== Segment start ==

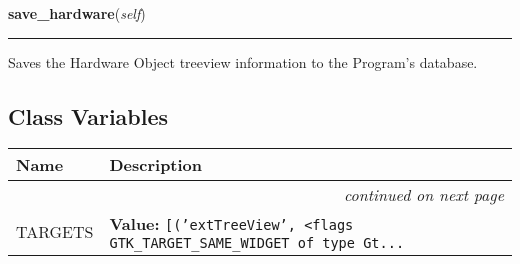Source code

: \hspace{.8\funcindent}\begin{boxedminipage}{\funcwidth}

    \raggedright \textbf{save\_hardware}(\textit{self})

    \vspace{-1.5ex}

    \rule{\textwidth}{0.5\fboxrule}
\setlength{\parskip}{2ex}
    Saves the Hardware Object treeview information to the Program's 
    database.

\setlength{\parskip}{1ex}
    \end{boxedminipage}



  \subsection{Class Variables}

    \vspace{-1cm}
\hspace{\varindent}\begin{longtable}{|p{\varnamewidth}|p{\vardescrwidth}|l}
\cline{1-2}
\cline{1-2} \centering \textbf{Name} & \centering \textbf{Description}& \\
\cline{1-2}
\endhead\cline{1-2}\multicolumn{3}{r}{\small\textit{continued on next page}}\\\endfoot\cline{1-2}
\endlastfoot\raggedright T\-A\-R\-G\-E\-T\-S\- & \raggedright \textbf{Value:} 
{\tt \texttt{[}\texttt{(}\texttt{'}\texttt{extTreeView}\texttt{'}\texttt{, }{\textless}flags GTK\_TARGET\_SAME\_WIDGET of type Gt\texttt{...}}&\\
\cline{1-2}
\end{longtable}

== Segment end ==
== Segment start ==

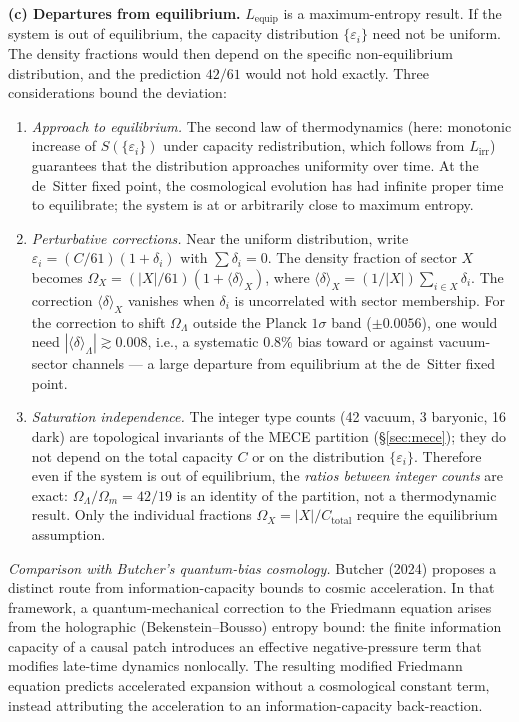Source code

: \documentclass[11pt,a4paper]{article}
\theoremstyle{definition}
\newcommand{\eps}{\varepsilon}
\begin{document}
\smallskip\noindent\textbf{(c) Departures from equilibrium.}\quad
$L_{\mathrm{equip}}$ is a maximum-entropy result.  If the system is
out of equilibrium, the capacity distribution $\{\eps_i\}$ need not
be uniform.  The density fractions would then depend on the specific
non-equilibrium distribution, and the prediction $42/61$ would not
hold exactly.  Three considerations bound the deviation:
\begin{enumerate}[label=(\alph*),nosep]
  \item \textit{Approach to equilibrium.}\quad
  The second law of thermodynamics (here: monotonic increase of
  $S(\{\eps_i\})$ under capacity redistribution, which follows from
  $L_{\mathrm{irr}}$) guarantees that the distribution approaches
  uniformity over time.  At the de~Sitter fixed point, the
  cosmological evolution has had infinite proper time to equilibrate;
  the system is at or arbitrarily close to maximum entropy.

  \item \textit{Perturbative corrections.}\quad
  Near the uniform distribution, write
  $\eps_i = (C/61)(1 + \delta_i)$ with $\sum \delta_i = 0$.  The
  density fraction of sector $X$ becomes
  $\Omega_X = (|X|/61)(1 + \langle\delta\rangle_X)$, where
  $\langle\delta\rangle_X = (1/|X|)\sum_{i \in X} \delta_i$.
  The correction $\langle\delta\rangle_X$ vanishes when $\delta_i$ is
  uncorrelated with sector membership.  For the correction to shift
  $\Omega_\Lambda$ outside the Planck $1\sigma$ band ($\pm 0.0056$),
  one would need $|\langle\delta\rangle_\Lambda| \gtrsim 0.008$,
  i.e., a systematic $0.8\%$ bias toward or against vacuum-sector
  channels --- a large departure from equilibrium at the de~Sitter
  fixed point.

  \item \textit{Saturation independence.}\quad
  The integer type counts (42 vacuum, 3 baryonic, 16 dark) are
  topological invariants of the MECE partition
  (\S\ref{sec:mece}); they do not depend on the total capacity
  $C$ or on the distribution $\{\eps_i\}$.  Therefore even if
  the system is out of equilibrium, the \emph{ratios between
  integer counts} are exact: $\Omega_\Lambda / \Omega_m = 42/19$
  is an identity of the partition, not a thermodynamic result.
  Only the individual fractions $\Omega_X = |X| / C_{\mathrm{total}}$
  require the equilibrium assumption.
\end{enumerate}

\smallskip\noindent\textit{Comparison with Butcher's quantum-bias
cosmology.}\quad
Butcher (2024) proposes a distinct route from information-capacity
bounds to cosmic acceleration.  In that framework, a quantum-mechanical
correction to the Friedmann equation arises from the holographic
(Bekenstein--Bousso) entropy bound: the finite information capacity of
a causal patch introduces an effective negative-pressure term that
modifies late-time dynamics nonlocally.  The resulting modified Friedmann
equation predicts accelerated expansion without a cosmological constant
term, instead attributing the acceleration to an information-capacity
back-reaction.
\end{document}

== Segment end ==
== Segment start ==

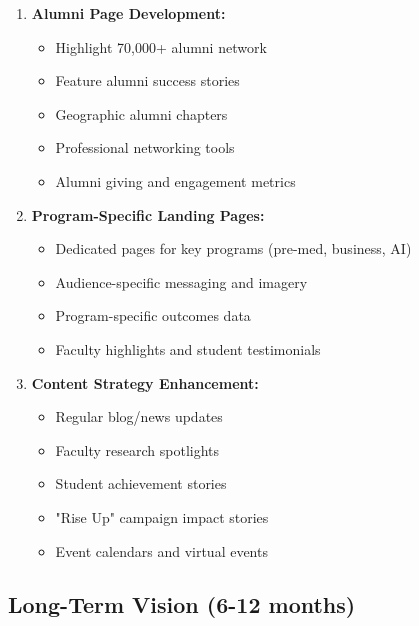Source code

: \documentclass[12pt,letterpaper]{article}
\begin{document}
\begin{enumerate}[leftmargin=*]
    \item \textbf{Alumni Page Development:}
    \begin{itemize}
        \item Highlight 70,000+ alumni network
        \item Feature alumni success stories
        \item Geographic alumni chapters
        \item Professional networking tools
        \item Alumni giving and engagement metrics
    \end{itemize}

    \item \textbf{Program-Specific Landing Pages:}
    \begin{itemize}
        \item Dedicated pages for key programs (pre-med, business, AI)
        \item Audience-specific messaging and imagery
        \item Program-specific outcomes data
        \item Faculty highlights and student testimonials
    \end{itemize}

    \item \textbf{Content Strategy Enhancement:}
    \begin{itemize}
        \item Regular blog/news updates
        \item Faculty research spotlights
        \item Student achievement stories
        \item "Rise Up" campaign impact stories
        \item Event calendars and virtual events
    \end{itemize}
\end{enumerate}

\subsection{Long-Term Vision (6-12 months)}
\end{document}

== Segment end ==

▶ Problem to solve
Copy out, word for word, the part of the entries above that begins at the line with "on the specific" and ends at the line with "(C/61)(1 + \delta_i)$", including both.

▶ Exercise solution
be uniform.  The density fractions would then depend on the specific
non-equilibrium distribution, and the prediction $42/61$ would not
hold exactly.  Three considerations bound the deviation:
\begin{enumerate}[label=(\alph*),nosep]
  \item \textit{Approach to equilibrium.}\quad
  The second law of thermodynamics (here: monotonic increase of
  $S(\{\eps_i\})$ under capacity redistribution, which follows from
  $L_{\mathrm{irr}}$) guarantees that the distribution approaches
  uniformity over time.  At the de~Sitter fixed point, the
  cosmological evolution has had infinite proper time to equilibrate;
  the system is at or arbitrarily close to maximum entropy.

  \item \textit{Perturbative corrections.}\quad
  Near the uniform distribution, write
  $\eps_i = (C/61)(1 + \delta_i)$ with $\sum \delta_i = 0$.  The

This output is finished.